In the recent issue of Kootenay Mountain Culture magazine we feature a story about writer Andrew Finley’s experience bikepacking the Purcell Range in British Columbia. Here are the differences between bikepacking and bike touring.

Bike Touring – Like cruising in your RV, only sweatier

• The first person to bike tour around the world was Englishman Thomas Stevens , from 1884 to 1886. He used a penny farthing with a small bag attached to his handlebars.

• Today, most touring bikes are sturdier versions of road bikes with numerous attachments points for front and rear racks and panniers. This set-up allows the rider to carry 80 litres of gear – similar to a large backpack – without compromising stability.

• In recent years, some touring bikes have become beefier and have had bikepacking equipment incorporated into them, like triangle-shaped frame bags. But the road-bike geometry and bag layout still make riding singletrack a scary proposition.

BikePacking – Like mountain biking, only heavier.

• Ten years ago, few people knew what bikepacking was, but with lighter bike frames and new bag designs, the sport is seeing a surge in popularity.

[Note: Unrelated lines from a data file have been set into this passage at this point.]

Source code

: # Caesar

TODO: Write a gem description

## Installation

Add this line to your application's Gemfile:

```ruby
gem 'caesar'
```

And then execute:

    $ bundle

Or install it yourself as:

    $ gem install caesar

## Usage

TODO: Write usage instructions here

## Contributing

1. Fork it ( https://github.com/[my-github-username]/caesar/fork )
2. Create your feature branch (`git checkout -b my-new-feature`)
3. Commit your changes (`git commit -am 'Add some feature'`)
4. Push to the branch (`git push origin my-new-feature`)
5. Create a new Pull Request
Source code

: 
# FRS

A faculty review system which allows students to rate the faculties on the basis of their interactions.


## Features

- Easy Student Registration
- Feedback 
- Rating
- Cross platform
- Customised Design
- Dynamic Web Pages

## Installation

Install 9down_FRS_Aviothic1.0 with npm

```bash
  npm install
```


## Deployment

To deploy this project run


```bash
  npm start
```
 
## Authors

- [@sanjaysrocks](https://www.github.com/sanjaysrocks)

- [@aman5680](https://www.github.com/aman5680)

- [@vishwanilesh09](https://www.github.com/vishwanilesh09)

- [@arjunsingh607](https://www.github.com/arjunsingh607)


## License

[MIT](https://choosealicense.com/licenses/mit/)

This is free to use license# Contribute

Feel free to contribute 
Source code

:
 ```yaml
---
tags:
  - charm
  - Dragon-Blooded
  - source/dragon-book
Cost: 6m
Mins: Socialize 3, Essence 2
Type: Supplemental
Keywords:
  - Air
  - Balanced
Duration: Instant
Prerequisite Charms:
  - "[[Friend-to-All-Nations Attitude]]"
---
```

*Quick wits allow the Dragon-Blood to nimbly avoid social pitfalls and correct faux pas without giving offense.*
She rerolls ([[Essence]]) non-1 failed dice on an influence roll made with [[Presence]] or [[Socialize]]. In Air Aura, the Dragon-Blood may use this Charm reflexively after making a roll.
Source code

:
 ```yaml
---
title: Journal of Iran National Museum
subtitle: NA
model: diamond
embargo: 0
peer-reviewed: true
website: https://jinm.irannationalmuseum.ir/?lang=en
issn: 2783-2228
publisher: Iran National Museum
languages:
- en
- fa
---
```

• Bikepackers typically use their existing mountain bikes, and they outfit them with streamlines bags that are smaller than saddlebags, limiting them to ultralight camping gear. Wearing a backpack is not a great idea because the extra weight will ravage your butt after a few days.

• Bikepacking requires load precision: heavy items like food typically go on the middle of the bike, while sleeping bag, pad, and other light items go in the handlebar bag or under your seat.